ON THE ROBUSTNESS OF SELF-SUPERVISED REPRE-SENTATIONS FOR SPOKEN LANGUAGE MODELING

Abstract

Self-supervised representations have been extensively studied for discriminative and generative tasks. However, their robustness capabilities have not been extensively investigated. This work focuses on self-supervised representations for spoken generative language models. First, we empirically demonstrate how current state-of-the-art speech representation models lack robustness to basic signal variations that do not alter the spoken information. To overcome this, we propose an effective and efficient method to learn robust self-supervised speech representation for generative spoken language modeling. The proposed approach is based on applying a set of signal transformations to the speech signal and optimizing the model using an iterative pseudo-labeling scheme. Our method significantly improves over the evaluated baselines when considering encoding metrics. We additionally evaluate our method on the speech-to-speech translation task.
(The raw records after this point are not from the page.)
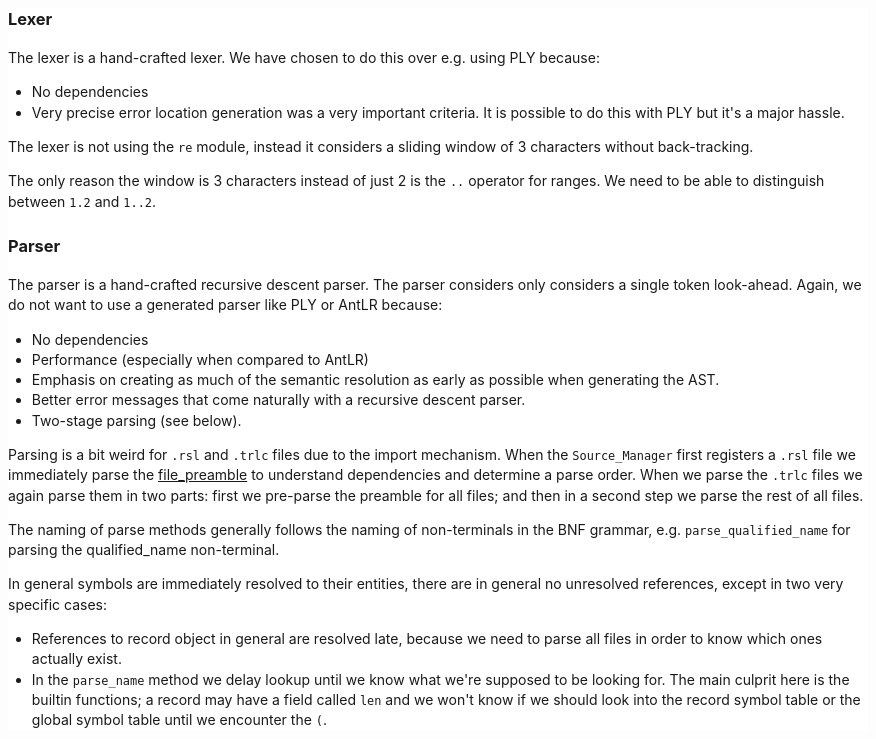 ### Lexer

The lexer is a hand-crafted lexer. We have chosen to do this over
e.g. using PLY because:

* No dependencies
* Very precise error location generation was a very important
  criteria. It is possible to do this with PLY but it's a major
  hassle.

The lexer is not using the `re` module, instead it considers a sliding
window of 3 characters without back-tracking.

The only reason the window is 3 characters instead of just 2 is the
`..` operator for ranges. We need to be able to distinguish between
`1.2` and `1..2`.

### Parser

The parser is a hand-crafted recursive descent parser. The parser
considers only considers a single token look-ahead. Again, we do not
want to use a generated parser like PLY or AntLR because:

* No dependencies
* Performance (especially when compared to AntLR)
* Emphasis on creating as much of the semantic resolution as early as
  possible when generating the AST.
* Better error messages that come naturally with a recursive descent
  parser.
* Two-stage parsing (see below).

Parsing is a bit weird for `.rsl` and `.trlc` files due to the import
mechanism. When the `Source_Manager` first registers a `.rsl` file we
immediately parse the
[file_preamble](https://bmw-software-engineering.github.io/trlc/lrm.html#lrm-Preamble)
to understand dependencies and determine a parse order. When we parse
the `.trlc` files we again parse them in two parts: first we pre-parse
the preamble for all files; and then in a second step we parse the
rest of all files.

The naming of parse methods generally follows the naming of
non-terminals in the BNF grammar, e.g. `parse_qualified_name` for
parsing the qualified_name non-terminal.

In general symbols are immediately resolved to their entities, there
are in general no unresolved references, except in two very specific
cases:

* References to record object in general are resolved late, because we
  need to parse all files in order to know which ones actually exist.
* In the `parse_name` method we delay lookup until we know what we're
  supposed to be looking for. The main culprit here is the builtin
  functions; a record may have a field called `len` and we won't know
  if we should look into the record symbol table or the global symbol
  table until we encounter the `(`.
We consider Spanish-English and French-English conversions and empirically demonstrate the benefits of following the proposed approach.

1. INTRODUCTION

Self-supervised speech models were shown to learn effective representations for various downstream tasks (Hsu et al., 2021; Chen et al., 2022; Baevski et al., 2020) . These models were mainly evaluated on discriminate tasks, such as automatic speech recognition, speaker verification, intent classification, etc. (Yang et al., 2021 ). Recently, Lakhotia et al. (2021) demonstrated that such self-supervised learning (SSL) representations can be used for Generative Spoken Language Modeling. Generative Spoken Language Modeling (GSLM) is the task of learning the acoustic and linguistic characteristics of a language from raw audio. In other words, a discrete representation of the audio signal is being learned. Then a speech-language model is trained on top of the obtained representation. Finally, a neural vocoder converts the output tokens to raw audio. As the discrete speech representation often operates over tokens extracted every twenty milliseconds of audio, sequences can be long and contain repetitions, e.g., 10 11 11 11 21 32 32 32 21. Preliminary studies have found that removing sequential repetitions of units improves performance, hence applying it universally (Lakhotia et al., 2021) . For example, a pseudo-text 10 11 11 11 21 32 32 32 21 becomes 10 11 21 32 21. This framework was shown to be effective in modeling multiple levels of the speech utterance, namely prosody, and content (Lakhotia et al., 2021; Kharitonov et al., 2021a; Borsos et al., 2022 ), speech codec (Polyak et al., 2021) , speech emotion conversion (Kreuk et al., 2021 ), spoken dialogue (Nguyen et al., 2022 ), and speech-to-speech translation (Lee et al., 2021a; Popuri et al., 2022; Lee et al., 2021b ). An essential prerequisite for such an audio representation to be used in real-world conditions is robustness to various signal corruptions. Although the aforementioned audio representation models have shown effectiveness in many tasks, they were mainly evaluated on academic benchmarks. In this work, we evaluate current state-of-the-art self-supervised speech representation models on what are arguably the most basic signal variations, namely time-stretch, pitch-shift, additive-noise, and reverberation. Our premise is that while these variations modify the signal, its' underlying content remains the same, especially under the tokens repetition removal process. Therefore, a robust representation should be affected by such variations to a minimal extent.